Moreover, as confirmed by the Republic of Poland at the hearing, all publications of decisions of the PKBWK in the Official Journal of the Ministry must be approved by the Minister for Transport.

109

As observed by the Advocate General in point 89 of his Opinion, that publicity is one of the fundamental purposes of the investigation procedure conducted on railway accidents and incidents. It is, therefore, incompatible with the decision-making independence required of the investigating body vis-à-vis the railway infrastructure manager and the railway undertaking for an authority that controls both of those bodies to be in a position to prevent the official publication of reports which may call into question the liability of those bodies in the railway accident or incident concerned.

110

Consequently, the conclusion is that the Republic of Poland has failed to guarantee the decision-making independence of the PKBWK vis-à-vis the infrastructure manager and the railway undertaking controlled by the Minister for Transport.

111

It follows from the foregoing that, by failing to adopt the measures necessary to ensure that the investigating body is independent, in terms of its organisation and decision-making, of railway undertakings and rail infrastructure managers controlled by the Minister for Transport, the Republic of Poland has failed to fulfil its obligations under Article 21(1) of Directive 2004/49.

Costs

112

Under Article 138(1) of the Rules of Procedure of the Court of Justice, the unsuccessful party is to be ordered to pay the costs if they have been applied for in the successful party’s pleadings.

113

Since the Commission has requested that the Republic of Poland be ordered to pay the costs and the latter has been unsuccessful in the plea alleging infringement of Article 21(1) of Directive 2004/49, it must be order to pay the costs to that extent.

114

Under Article 141(1) of the Rules of Procedure, a party who discontinues or withdraws from proceedings is to be ordered to pay the costs if they have been applied for in the observations of the other party on the discontinuance.

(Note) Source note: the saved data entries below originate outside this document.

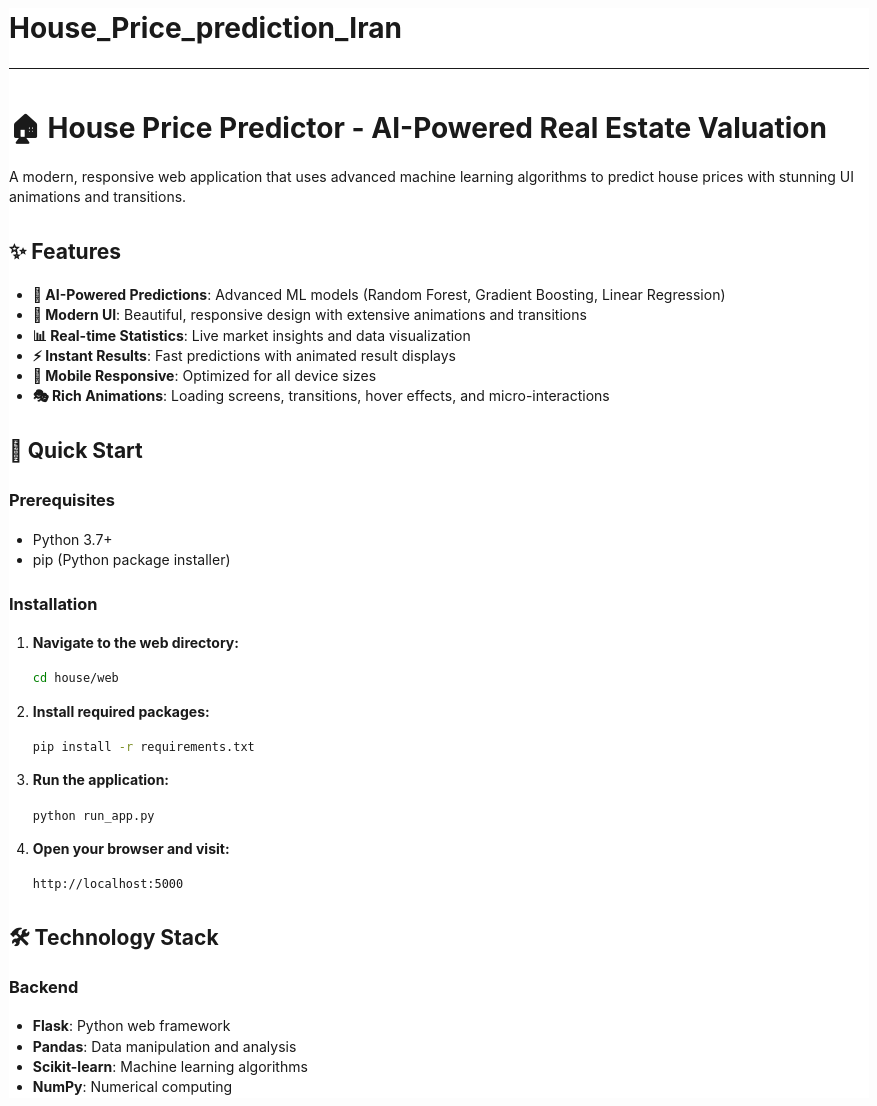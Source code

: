 # House_Price_prediction_Iran
--------
# 🏠 House Price Predictor - AI-Powered Real Estate Valuation

A modern, responsive web application that uses advanced machine learning algorithms to predict house prices with stunning UI animations and transitions.

## ✨ Features

- **🤖 AI-Powered Predictions**: Advanced ML models (Random Forest, Gradient Boosting, Linear Regression)
- **🎨 Modern UI**: Beautiful, responsive design with extensive animations and transitions
- **📊 Real-time Statistics**: Live market insights and data visualization
- **⚡ Instant Results**: Fast predictions with animated result displays
- **📱 Mobile Responsive**: Optimized for all device sizes
- **🎭 Rich Animations**: Loading screens, transitions, hover effects, and micro-interactions

## 🚀 Quick Start

### Prerequisites

- Python 3.7+
- pip (Python package installer)

### Installation

1. **Navigate to the web directory:**
   ```bash
   cd house/web
   ```

2. **Install required packages:**
   ```bash
   pip install -r requirements.txt
   ```

3. **Run the application:**
   ```bash
   python run_app.py
   ```

4. **Open your browser and visit:**
   ```
   http://localhost:5000
   ```

## 🛠️ Technology Stack

### Backend
- **Flask**: Python web framework
- **Pandas**: Data manipulation and analysis
- **Scikit-learn**: Machine learning algorithms
- **NumPy**: Numerical computing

Under Article 141(2), however, at the request of the party who discontinues or withdraws from proceedings, the costs shall be borne by the other party if this appears justified by the conduct of that party.

115

Since, as evidenced by paragraph 2 of this judgment, the Republic of Poland failed to communicate to the Commission the amendments made to its legislation until after the present action had been instituted, with the result that the Commission was able to withdraw its plea alleging infringement of Article 16(1) of Directive 2004/49 only during the proceedings before the Court, and since the Commission has requested that the Republic of Poland be ordered to pay the costs associated with that plea, the latter must be ordered to pay those costs.

 

On those grounds, the Court (Fourth Chamber) hereby:

 

1.

Declares that by failing to adopt the measures necessary to ensure that the investigating body is independent, in terms of its organisation and decision-making, of railway undertakings and rail infrastructure managers controlled by the Minister for Transport, the Republic of Poland has failed to fulfil its obligations under Article 21(1) of Directive 2004/49/EC of the European Parliament and of the Council of 29 April 2004 on safety on the Community’s railways and amending Council Directive 95/18/EC on the licensing of railway undertakings and Directive 2001/14/EC on the allocation of railway infrastructure capacity and the levying of charges for the use of railway infrastructure and safety certification (Railway Safety Directive);

 

2.

Orders the Republic of Poland to pay the costs.

 

[Signatures]


( *1 ) Language of the case: Polish.